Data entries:
• • • •

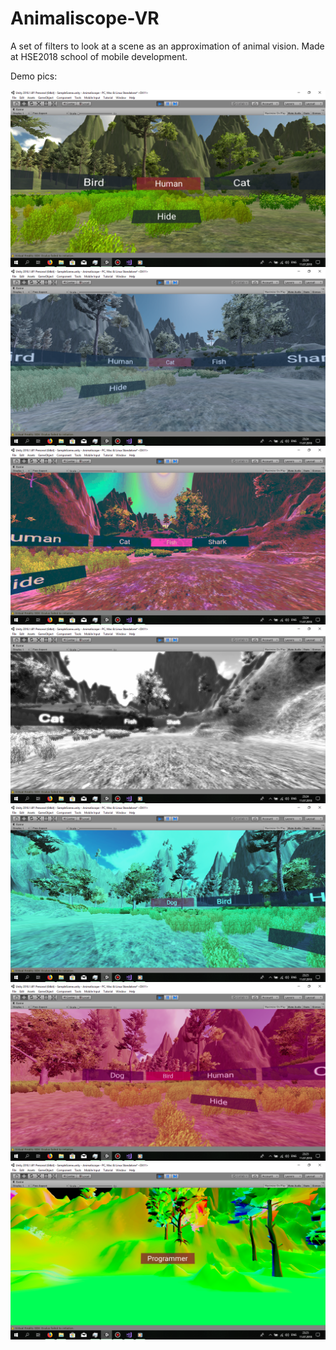 # Animaliscope-VR
A set of filters to look at a scene as an approximation of animal vision. Made at HSE2018 school of mobile development.

Demo pics:

![Image](pics/1.png)
![Image](pics/2.png)
![Image](pics/3.png)
![Image](pics/4.png)
![Image](pics/5.png)
![Image](pics/6.png)
![Image](pics/7.png)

• • • •

> [What is being asked] Copy all of the entries verbatim, leaving out any pictures they contain.

> [Output]
 # Animaliscope-VR
A set of filters to look at a scene as an approximation of animal vision. Made at HSE2018 school of mobile development.

Demo pics:

![Image](pics/1.png)
![Image](pics/2.png)
![Image](pics/3.png)
![Image](pics/4.png)
![Image](pics/5.png)
![Image](pics/6.png)
![Image](pics/7.png)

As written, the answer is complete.